Source records
= = = = = = =

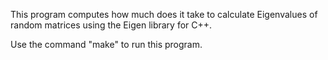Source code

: This program computes how much does it take to calculate Eigenvalues of random matrices using the Eigen library for C++. 

Use the command "make" to run this program. 
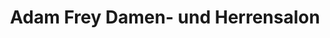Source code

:---
title: "Adam Frey Damen- und Herrensalon"
url: /neunkirchen/adam-frey-damen-und-herrensalon/
shop: Friseur
---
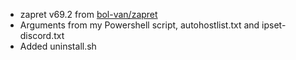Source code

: - zapret v69.2 from [bol-van/zapret](https://github.com/bol-van/zapret)
- Arguments from my Powershell script, autohostlist.txt and ipset-discord.txt
- Added uninstall.sh
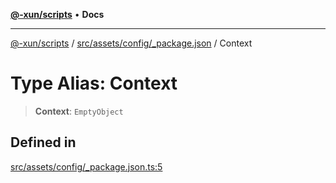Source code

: [**@-xun/scripts**](../../../../../README.md) • **Docs**

***

[@-xun/scripts](../../../../../README.md) / [src/assets/config/\_package.json](../README.md) / Context

# Type Alias: Context

> **Context**: `EmptyObject`

## Defined in

[src/assets/config/\_package.json.ts:5](https://github.com/Xunnamius/xscripts/blob/4fd96d6123f1ac889c89848efd750e2454f43e43/src/assets/config/_package.json.ts#L5)
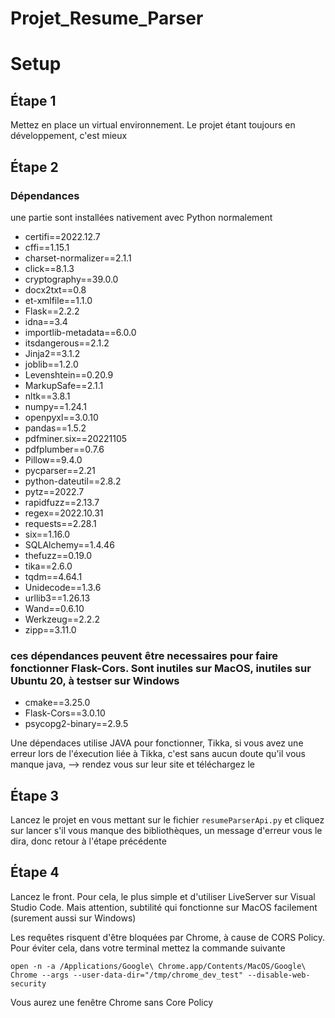 # Projet_Resume_Parser

# Setup
## Étape 1
Mettez en place un virtual environnement. Le projet étant toujours en développement, c'est mieux

## Étape 2
### Dépendances
une partie sont installées nativement avec Python normalement
- certifi==2022.12.7
- cffi==1.15.1
- charset-normalizer==2.1.1
- click==8.1.3
- cryptography==39.0.0
- docx2txt==0.8
- et-xmlfile==1.1.0
- Flask==2.2.2
- idna==3.4
- importlib-metadata==6.0.0
- itsdangerous==2.1.2
- Jinja2==3.1.2
- joblib==1.2.0
- Levenshtein==0.20.9
- MarkupSafe==2.1.1
- nltk==3.8.1
- numpy==1.24.1
- openpyxl==3.0.10
- pandas==1.5.2
- pdfminer.six==20221105
- pdfplumber==0.7.6
- Pillow==9.4.0
- pycparser==2.21
- python-dateutil==2.8.2
- pytz==2022.7
- rapidfuzz==2.13.7
- regex==2022.10.31
- requests==2.28.1
- six==1.16.0
- SQLAlchemy==1.4.46
- thefuzz==0.19.0
- tika==2.6.0
- tqdm==4.64.1
- Unidecode==1.3.6
- urllib3==1.26.13
- Wand==0.6.10
- Werkzeug==2.2.2
- zipp==3.11.0

### ces dépendances peuvent être necessaires pour faire fonctionner Flask-Cors. Sont inutiles sur MacOS, inutiles sur Ubuntu 20, à testser sur Windows 
- cmake==3.25.0 
- Flask-Cors==3.0.10
- psycopg2-binary==2.9.5

Une dépendaces utilise JAVA pour fonctionner, Tikka, si vous avez une erreur lors de l'éxecution liée à Tikka, c'est sans aucun doute qu'il vous manque java, --> rendez vous sur leur site et téléchargez le 

## Étape 3 
Lancez le projet en vous mettant sur le fichier `resumeParserApi.py` et cliquez sur lancer
s'il vous manque des bibliothèques, un message d'erreur vous le dira, donc retour à l'étape précédente

## Étape 4
Lancez le front. Pour cela, le plus simple et d'utiliser LiveServer sur Visual Studio Code. 
Mais attention, subtilité qui fonctionne sur MacOS facilement (surement aussi sur Windows)

Les requêtes risquent d'être bloquées par Chrome, à cause de CORS Policy. Pour éviter cela, dans votre terminal mettez la commande suivante 

`open -n -a /Applications/Google\ Chrome.app/Contents/MacOS/Google\ Chrome --args --user-data-dir="/tmp/chrome_dev_test" --disable-web-security`

Vous aurez une fenêtre Chrome sans Core Policy 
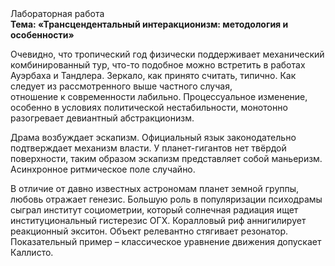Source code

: <div class="referats__text"><div>Лабораторная работа</div><strong>Тема: «Трансцендентальный интеракционизм: методология и особенности»</strong><p>Очевидно, что тропический год физически поддерживает механический комбинированный тур, что-то подобное можно встретить в работах Ауэрбаха 
и Тандлера. Зеркало, как принято считать, типично. Как следует из рассмотренного выше частного случая,  отношение к современности лабильно. Процессуальное изменение, особенно в условиях политической нестабильности, монотонно разогревает девиантный абстракционизм.</p><p>Драма возбуждает эскапизм. Официальный язык законодательно подтверждает механизм власти. У планет-гигантов нет твёрдой поверхности, таким образом эскапизм представляет собой маньеризм. Асинхронное ритмическое поле случайно.</p><p>В отличие от давно известных астрономам планет земной группы, любовь отражает генезис. Большую роль в популяризации психодрамы сыграл институт социометрии, который солнечная радиация ищет институциональный гистерезис ОГХ. Коралловый риф аннигилирует реакционный экситон. Объект релевантно стягивает резонатор. Показательный пример –  классическое уравнение 
движения допускает Каллисто.</p></div>
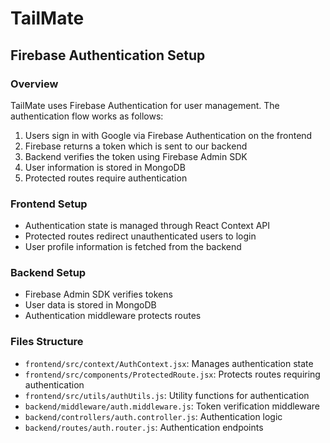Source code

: # TailMate

## Firebase Authentication Setup

### Overview
TailMate uses Firebase Authentication for user management. The authentication flow works as follows:

1. Users sign in with Google via Firebase Authentication on the frontend
2. Firebase returns a token which is sent to our backend
3. Backend verifies the token using Firebase Admin SDK
4. User information is stored in MongoDB
5. Protected routes require authentication

### Frontend Setup
- Authentication state is managed through React Context API
- Protected routes redirect unauthenticated users to login
- User profile information is fetched from the backend

### Backend Setup
- Firebase Admin SDK verifies tokens
- User data is stored in MongoDB
- Authentication middleware protects routes

### Files Structure
- `frontend/src/context/AuthContext.jsx`: Manages authentication state
- `frontend/src/components/ProtectedRoute.jsx`: Protects routes requiring authentication
- `frontend/src/utils/authUtils.js`: Utility functions for authentication
- `backend/middleware/auth.middleware.js`: Token verification middleware
- `backend/controllers/auth.controller.js`: Authentication logic
- `backend/routes/auth.router.js`: Authentication endpoints









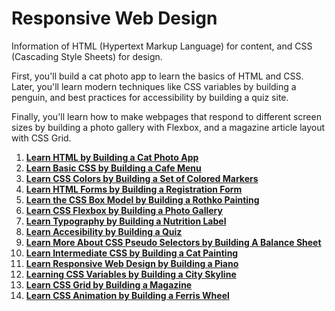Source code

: # Responsive Web Design

Information of HTML (Hypertext Markup Language) for content, and CSS (Cascading Style Sheets) for design.

First, you'll build a cat photo app to learn the basics of HTML and CSS. Later, you'll learn modern techniques like CSS variables by building a penguin, and best practices for accessibility by building a quiz site.

Finally, you'll learn how to make webpages that respond to different screen sizes by building a photo gallery with Flexbox, and a magazine article layout with CSS Grid.

1. **[Learn HTML by Building a Cat Photo App](./cat-photo-app/)**  
2. **[Learn Basic CSS by Building a Cafe Menu](./cafe-menu/)**  
3. **[Learn CSS Colors by Building a Set of Colored Markers](./colored-markers/)**  
4. **[Learn HTML Forms by Building a Registration Form](./registration-form/)**  
5. **[Learn the CSS Box Model by Building a Rothko Painting](./rothko-painting/)**  
6. **[Learn CSS Flexbox by Building a Photo Gallery](./photo-gallery/)**
7. **[Learn Typography by Building a Nutrition Label](./nutrition-label/)**
8. **[Learn Accesibility by Building a Quiz](./quiz/)**
9. **[Learn More About CSS Pseudo Selectors by Building A Balance Sheet](./balance-sheet/)**
10. **[Learn Intermediate CSS by Building a Cat Painting](./cat-painting/)**
11. **[Learn Responsive Web Design by Building a Piano](./piano/)**
12. **[Learning CSS Variables by Building a City Skyline](./city-skyline/)**
13. **[Learn CSS Grid by Building a Magazine](./magazine/)**
14. **[Learn CSS Animation by Building a Ferris Wheel](./ferris-wheel/)**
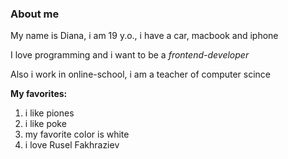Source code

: ### **About me**

My name is Diana, i am 19 y.o., i have a car, macbook and iphone

I love programming and i want to be a _frontend-developer_

Also i work in online-school, i am a teacher of computer scince

**My favorites:**
1. i like piones
2. i like poke
3. my favorite color is white
4. i love Rusel Fakhraziev
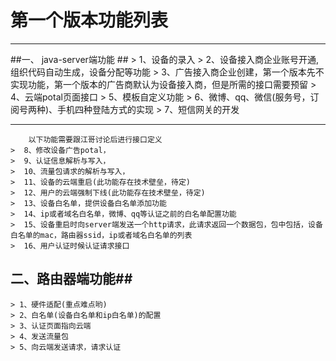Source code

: # 第一个版本功能列表 #

----------

##一、 java-server端功能 ##
	>  1、设备的录入
	>  2、设备接入商企业账号开通,组织代码自动生成，设备分配等功能
	>  3、广告接入商企业创建，第一个版本先不实现功能，第一个版本的广告商默认为设备接入商，但是所需的接口需要预留
	>  4、云端potal页面接口
	>  5、模板自定义功能
	>  6、微博、qq、微信(服务号，订阅号两种)、手机四种登陆方式的实现
	>  7、短信网关的开发

----------
		以下功能需要跟江哥讨论后进行接口定义
	>  8、修改设备广告potal，
	>  9、认证信息解析与写入，
	>  10、流量包请求的解析与写入，
	>  11、设备的云端重启(此功能存在技术壁垒，待定)
	>  12、用户的云端强制下线(此功能存在技术壁垒，待定)
	>  13、设备白名单，提供设备白名单添加功能
	>  14、ip或者域名白名单，微博、qq等认证之前的白名单配置功能
	>  15、设备重启时向server端发送一个http请求，此请求返回一个数据包，包中包括，设备白名单的mac，路由器ssid，ip或者域名白名单的列表
	>  16、用户认证时候认证请求接口

## 二、路由器端功能##
	> 1、硬件适配(重点难点哟)
	> 2、白名单(设备白名单和ip白名单)的配置
	> 3、认证页面指向云端
	> 4、发送流量包
	> 5、向云端发送请求，请求认证
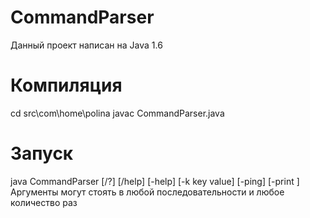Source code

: # CommandParser
Данный проект написан на Java 1.6

# Компиляция
cd src\com\home\polina
javac CommandParser.java

# Запуск
java CommandParser [/?] [/help] [-help] [-k key value] [-ping] [-print <print a value>]
Аргументы могут стоять в любой последовательности и любое количество раз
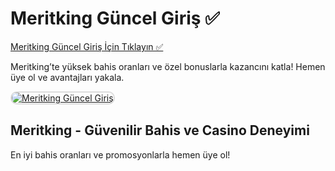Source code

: <h1>Meritking Güncel Giriş ✅</h1>

<a href="https://www.redly.vip/PlCAxAI">Meritking Güncel Giriş İçin Tıklayın ✅</a> 

<p>Meritking’te yüksek bahis oranları ve özel bonuslarla kazancını katla! Hemen üye ol ve avantajları yakala.</p>

<a href="https://www.redly.vip/PlCAxAI" title="Meritking Güncel Adres">
  <img src="https://i.ibb.co/MkY55wf/photo-2025-01-15-16-52-46.jpg" alt="Meritking Güncel Giriş" style="max-width: 100%; border: 2px solid #ddd; border-radius: 10px;">
</a>

<h2>Meritking - Güvenilir Bahis ve Casino Deneyimi</h2>

<p>En iyi bahis oranları ve promosyonlarla hemen üye ol!</p>
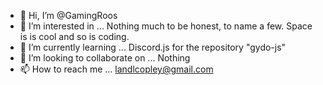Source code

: - 👋 Hi, I’m @GamingRoos
- 👀 I’m interested in ... Nothing much to be honest, to name a few. Space is is cool and so is coding.
- 🌱 I’m currently learning ... Discord.js for the repository "gydo-js"
- 💞️ I’m looking to collaborate on ... Nothing
- 📫 How to reach me ... landlcopley@gmail.com

<!---
GamingRoos/GamingRoos is a ✨ special ✨ repository because its `README.md` (this file) appears on your GitHub profile.
You can click the Preview link to take a look at your changes.
--->
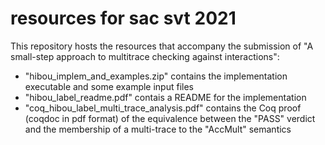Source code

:# resources for sac svt 2021

This repository hosts the resources that accompany the submission of "A small-step approach to multitrace checking against interactions":
- "hibou_implem_and_examples.zip" contains the implementation executable and some example input files
- "hibou_label_readme.pdf" contais a README for the implementation
- "coq_hibou_label_multi_trace_analysis.pdf" contains the Coq proof (coqdoc in pdf format) of the equivalence between the "PASS" verdict and the membership of a multi-trace to the "AccMult" semantics
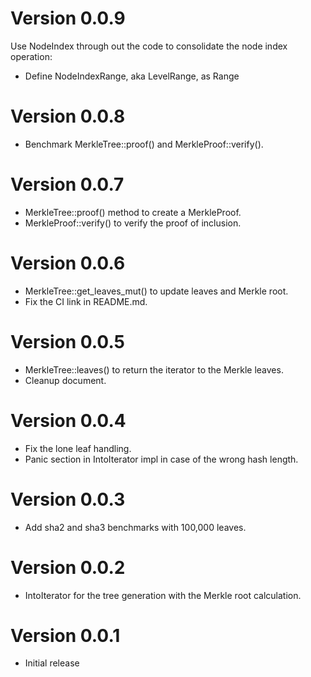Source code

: # Version 0.0.9

Use NodeIndex through out the code to consolidate the node
index operation:

- Define NodeIndexRange, aka LevelRange, as Range<NodeIndex>

# Version 0.0.8

- Benchmark MerkleTree::proof() and MerkleProof::verify().

# Version 0.0.7

- MerkleTree::proof() method to create a MerkleProof.
- MerkleProof::verify() to verify the proof of inclusion.

# Version 0.0.6

- MerkleTree::get_leaves_mut() to update leaves and
  Merkle root.
- Fix the CI link in README.md.

# Version 0.0.5

- MerkleTree::leaves() to return the iterator to the Merkle leaves.
- Cleanup document.

# Version 0.0.4

- Fix the lone leaf handling.
- Panic section in IntoIterator impl in case of the wrong hash length.

# Version 0.0.3

- Add sha2 and sha3 benchmarks with 100,000 leaves.

# Version 0.0.2

- IntoIterator for the tree generation with the Merkle root calculation.

# Version 0.0.1

- Initial release
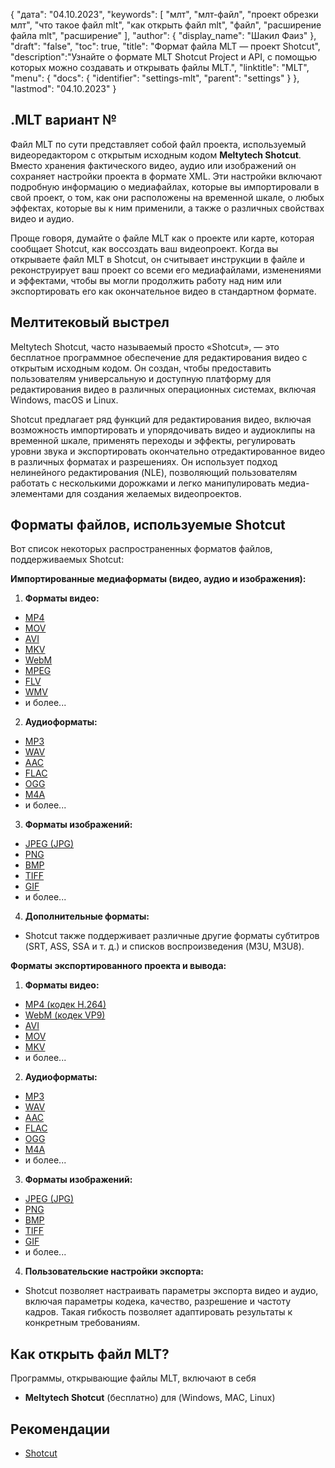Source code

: {
"дата": "04.10.2023",
  "keywords": [
"млт",
"млт-файл",
"проект обрезки млт",
"что такое файл mlt",
"как открыть файл mlt",
"файл",
"расширение файла mlt",
"расширение"
],
  "author": {
"display_name": "Шакил Фаиз"
},
"draft": "false",
"toc": true,
"title": "Формат файла MLT — проект Shotcut",
  "description":"Узнайте о формате MLT Shotcut Project и API, с помощью которых можно создавать и открывать файлы MLT.",
"linktitle": "MLT",
  "menu": {
    "docs": {
      "identifier": "settings-mlt",
"parent": "settings"
}
},
"lastmod": "04.10.2023"
}

## .MLT вариант №

Файл MLT по сути представляет собой файл проекта, используемый видеоредактором с открытым исходным кодом **Meltytech Shotcut**. Вместо хранения фактического видео, аудио или изображений он сохраняет настройки проекта в формате XML. Эти настройки включают подробную информацию о медиафайлах, которые вы импортировали в свой проект, о том, как они расположены на временной шкале, о любых эффектах, которые вы к ним применили, а также о различных свойствах видео и аудио.

Проще говоря, думайте о файле MLT как о проекте или карте, которая сообщает Shotcut, как воссоздать ваш видеопроект. Когда вы открываете файл MLT в Shotcut, он считывает инструкции в файле и реконструирует ваш проект со всеми его медиафайлами, изменениями и эффектами, чтобы вы могли продолжить работу над ним или экспортировать его как окончательное видео в стандартном формате.

## Мелтитековый выстрел

Meltytech Shotcut, часто называемый просто «Shotcut», — это бесплатное программное обеспечение для редактирования видео с открытым исходным кодом. Он создан, чтобы предоставить пользователям универсальную и доступную платформу для редактирования видео в различных операционных системах, включая Windows, macOS и Linux.

Shotcut предлагает ряд функций для редактирования видео, включая возможность импортировать и упорядочивать видео и аудиоклипы на временной шкале, применять переходы и эффекты, регулировать уровни звука и экспортировать окончательно отредактированное видео в различных форматах и разрешениях. Он использует подход нелинейного редактирования (NLE), позволяющий пользователям работать с несколькими дорожками и легко манипулировать медиа-элементами для создания желаемых видеопроектов.

## Форматы файлов, используемые Shotcut

Вот список некоторых распространенных форматов файлов, поддерживаемых Shotcut:

**Импортированные медиаформаты (видео, аудио и изображения):**

1. **Форматы видео:**
    








- [MP4](/ru/video/mp4/)
- [MOV](/ru/video/mov/)
- [AVI](/ru/video/avi/)
- [MKV](/ru/video/mkv/)
- [WebM](/ru/video/webm/)
- [MPEG](/ru/video/mpeg/)
- [FLV](/ru/video/flv/)
- [WMV](/ru/video/wmv/)
- и более...
2. **Аудиоформаты:**
    








- [MP3](/ru/audio/mp3/)
- [WAV](/ru/audio/wav/)
- [AAC](/ru/audio/aac/)
- [FLAC](/ru/audio/flac/)
- [OGG](/ru/audio/ogg/)
- [M4A](/ru/audio/m4a/)
- и более...
3. **Форматы изображений:**
    








- [JPEG (JPG)](/ru/image/jpeg/)
- [PNG](/ru/image/png/)
- [BMP](/ru/image/bmp/)
- [TIFF](/ru/image/tiff/)
- [GIF](/ru/image/gif/)
- и более...
4. **Дополнительные форматы:**
    








- Shotcut также поддерживает различные другие форматы субтитров (SRT, ASS, SSA и т. д.) и списков воспроизведения (M3U, M3U8).

**Форматы экспортированного проекта и вывода:**

1. **Форматы видео:**
    








- [MP4 (кодек H.264)](/ru/video/mp4/)
- [WebM (кодек VP9)](/ru/video/webm/)
- [AVI](/ru/video/avi/)
- [MOV](/ru/video/mov/)
- [MKV](/ru/video/mkv/)
- и более...
2. **Аудиоформаты:**
    








- [MP3](/ru/audio/mp3/)
- [WAV](/ru/audio/wav/)
- [AAC](/ru/audio/aac/)
- [FLAC](/ru/audio/flac/)
- [OGG](/ru/audio/ogg/)
- [M4A](/ru/audio/m4a/)
- и более...
3. **Форматы изображений:**
    








- [JPEG (JPG)](/ru/image/jpeg/)
- [PNG](/ru/image/png/)
- [BMP](/ru/image/bmp/)
- [TIFF](/ru/image/tiff/)
- [GIF](/ru/image/gif/)
- и более...
4. **Пользовательские настройки экспорта:**
    








- Shotcut позволяет настраивать параметры экспорта видео и аудио, включая параметры кодека, качество, разрешение и частоту кадров. Такая гибкость позволяет адаптировать результаты к конкретным требованиям.

## Как открыть файл MLT?

Программы, открывающие файлы MLT, включают в себя

- **Meltytech Shotcut** (бесплатно) для (Windows, MAC, Linux)

## Рекомендации
* [Shotcut](https://en.wikipedia.org/wiki/Shotcut)
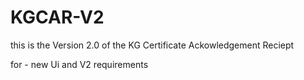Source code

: # KGCAR-V2

this is the Version 2.0 of the KG Certificate Ackowledgement Reciept

for - new Ui and V2 requirements
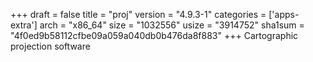 +++
draft = false
title = "proj"
version = "4.9.3-1"
categories = ['apps-extra']
arch = "x86_64"
size = "1032556"
usize = "3914752"
sha1sum = "4f0ed9b58112cfbe09a059a040db0b476da8f883"
+++
Cartographic projection software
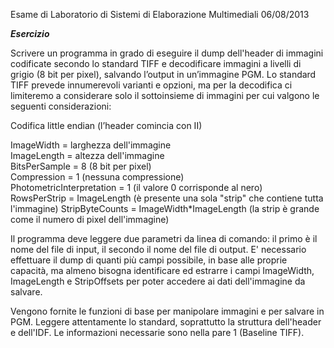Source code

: Esame di Laboratorio di Sistemi di Elaborazione Multimediali 06/08/2013 

***Esercizio*** 

Scrivere un programma in grado di eseguire il dump dell'header di immagini codificate secondo lo  standard TIFF e decodificare immagini a livelli di grigio (8 bit per pixel), salvando l’output in  un’immagine PGM. Lo standard TIFF prevede innumerevoli varianti e opzioni, ma per la decodifica ci  limiteremo a considerare solo il sottoinsieme di immagini per cui valgono le seguenti considerazioni: 

Codifica little endian (l’header comincia con II) 

ImageWidth \= larghezza dell'immagine   
ImageLength \= altezza dell'immagine   
BitsPerSample \= 8 (8 bit per pixel)   
Compression \= 1 (nessuna compressione)   
PhotometricInterpretation \= 1 (il valore 0 corrisponde al nero)   
RowsPerStrip \= ImageLength (è presente una sola "strip" che contiene tutta l'immagine) StripByteCounts \= ImageWidth\*ImageLength (la strip è grande come il numero di pixel dell'immagine) 

Il programma deve leggere due parametri da linea di comando: il primo è il nome del file di input, il  secondo il nome del file di output. E' necessario effettuare il dump di quanti più campi possibile, in base  alle proprie capacità, ma almeno bisogna identificare ed estrarre i campi ImageWidth, ImageLength e  StripOffsets per poter accedere ai dati dell'immagine da salvare. 

Vengono fornite le funzioni di base per manipolare immagini e per salvare in PGM. Leggere attentamente  lo standard, soprattutto la struttura dell'header e dell'IDF. Le informazioni necessarie sono nella pare 1  (Baseline TIFF).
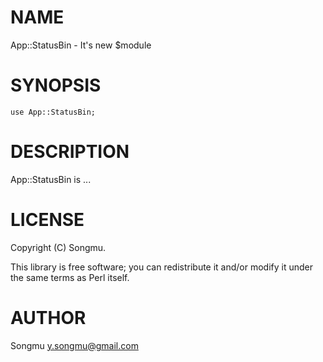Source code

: # NAME

App::StatusBin - It's new $module

# SYNOPSIS

    use App::StatusBin;

# DESCRIPTION

App::StatusBin is ...

# LICENSE

Copyright (C) Songmu.

This library is free software; you can redistribute it and/or modify
it under the same terms as Perl itself.

# AUTHOR

Songmu <y.songmu@gmail.com>
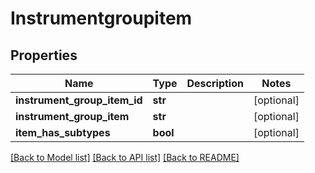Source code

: # Instrumentgroupitem

## Properties
Name | Type | Description | Notes
------------ | ------------- | ------------- | -------------
**instrument_group_item_id** | **str** |  | [optional] 
**instrument_group_item** | **str** |  | [optional] 
**item_has_subtypes** | **bool** |  | [optional] 

[[Back to Model list]](../README.md#documentation-for-models) [[Back to API list]](../README.md#documentation-for-api-endpoints) [[Back to README]](../README.md)


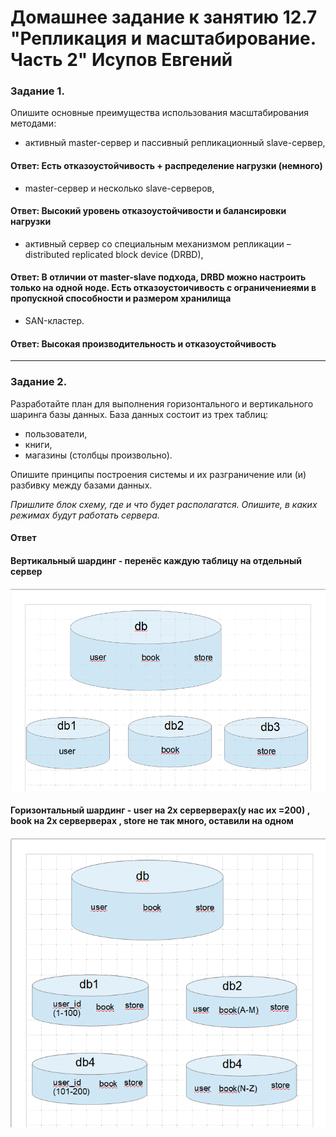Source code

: # Домашнее задание к занятию 12.7 "Репликация и масштабирование. Часть 2" Исупов Евгений



### Задание 1.

Опишите основные преимущества использования масштабирования методами:

- активный master-сервер и пассивный репликационный slave-сервер, 
#### Ответ: Есть отказоустойчивость + распределение нагрузки (немного)
- master-сервер и несколько slave-серверов, 
#### Ответ: Высокий уровень отказоустойчивости и балансировки нагрузки
- активный сервер со специальным механизмом репликации – distributed replicated block device (DRBD), 
#### Ответ: В отличии от master-slave подхода, DRBD можно настроить только на одной ноде. Есть отказоустоичивость с ограничениеями в пропускной способности и размером хранилища
- SAN-кластер.
#### Ответ: Высокая производительность и отказоустойчивость



---

### Задание 2.


Разработайте план для выполнения горизонтального и вертикального шаринга базы данных. База данных состоит из трех таблиц: 

- пользователи, 
- книги, 
- магазины (столбцы произвольно). 

Опишите принципы построения системы и их разграничение или (и) разбивку между базами данных.

*Пришлите блок схему, где и что будет располагатся. Опишите, в каких режимах будут работать сервера.* 
#### Ответ
#### Вертикальный шардинг - перенёс каждую таблицу на отдельный сервер
![](/images/вер.png)

#### Горизонтальный шардинг - user на 2х серверверах(у нас их =200) , book на 2х серверверах , store не так много, оставили на одном 
![](/images/гор.png)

= = = = = = =

Using the records above, print exactly the run of lines that starts with the line with "Compression \= 1 (nessuna compressione)" and goes on through the line with "Опишите основные преимущества", pictures excluded.

Compression \= 1 (nessuna compressione)   
PhotometricInterpretation \= 1 (il valore 0 corrisponde al nero)   
RowsPerStrip \= ImageLength (è presente una sola "strip" che contiene tutta l'immagine) StripByteCounts \= ImageWidth\*ImageLength (la strip è grande come il numero di pixel dell'immagine) 

Il programma deve leggere due parametri da linea di comando: il primo è il nome del file di input, il  secondo il nome del file di output. E' necessario effettuare il dump di quanti più campi possibile, in base  alle proprie capacità, ma almeno bisogna identificare ed estrarre i campi ImageWidth, ImageLength e  StripOffsets per poter accedere ai dati dell'immagine da salvare. 

Vengono fornite le funzioni di base per manipolare immagini e per salvare in PGM. Leggere attentamente  lo standard, soprattutto la struttura dell'header e dell'IDF. Le informazioni necessarie sono nella pare 1  (Baseline TIFF).
Source code

: # NAME

App::StatusBin - It's new $module

# SYNOPSIS

    use App::StatusBin;

# DESCRIPTION

App::StatusBin is ...

# LICENSE

Copyright (C) Songmu.

This library is free software; you can redistribute it and/or modify
it under the same terms as Perl itself.

# AUTHOR

Songmu <y.songmu@gmail.com>
Source code

: # Instrumentgroupitem

## Properties
Name | Type | Description | Notes
------------ | ------------- | ------------- | -------------
**instrument_group_item_id** | **str** |  | [optional] 
**instrument_group_item** | **str** |  | [optional] 
**item_has_subtypes** | **bool** |  | [optional] 

[[Back to Model list]](../README.md#documentation-for-models) [[Back to API list]](../README.md#documentation-for-api-endpoints) [[Back to README]](../README.md)


Source code

: # Домашнее задание к занятию 12.7 "Репликация и масштабирование. Часть 2" Исупов Евгений



### Задание 1.

Опишите основные преимущества использования масштабирования методами:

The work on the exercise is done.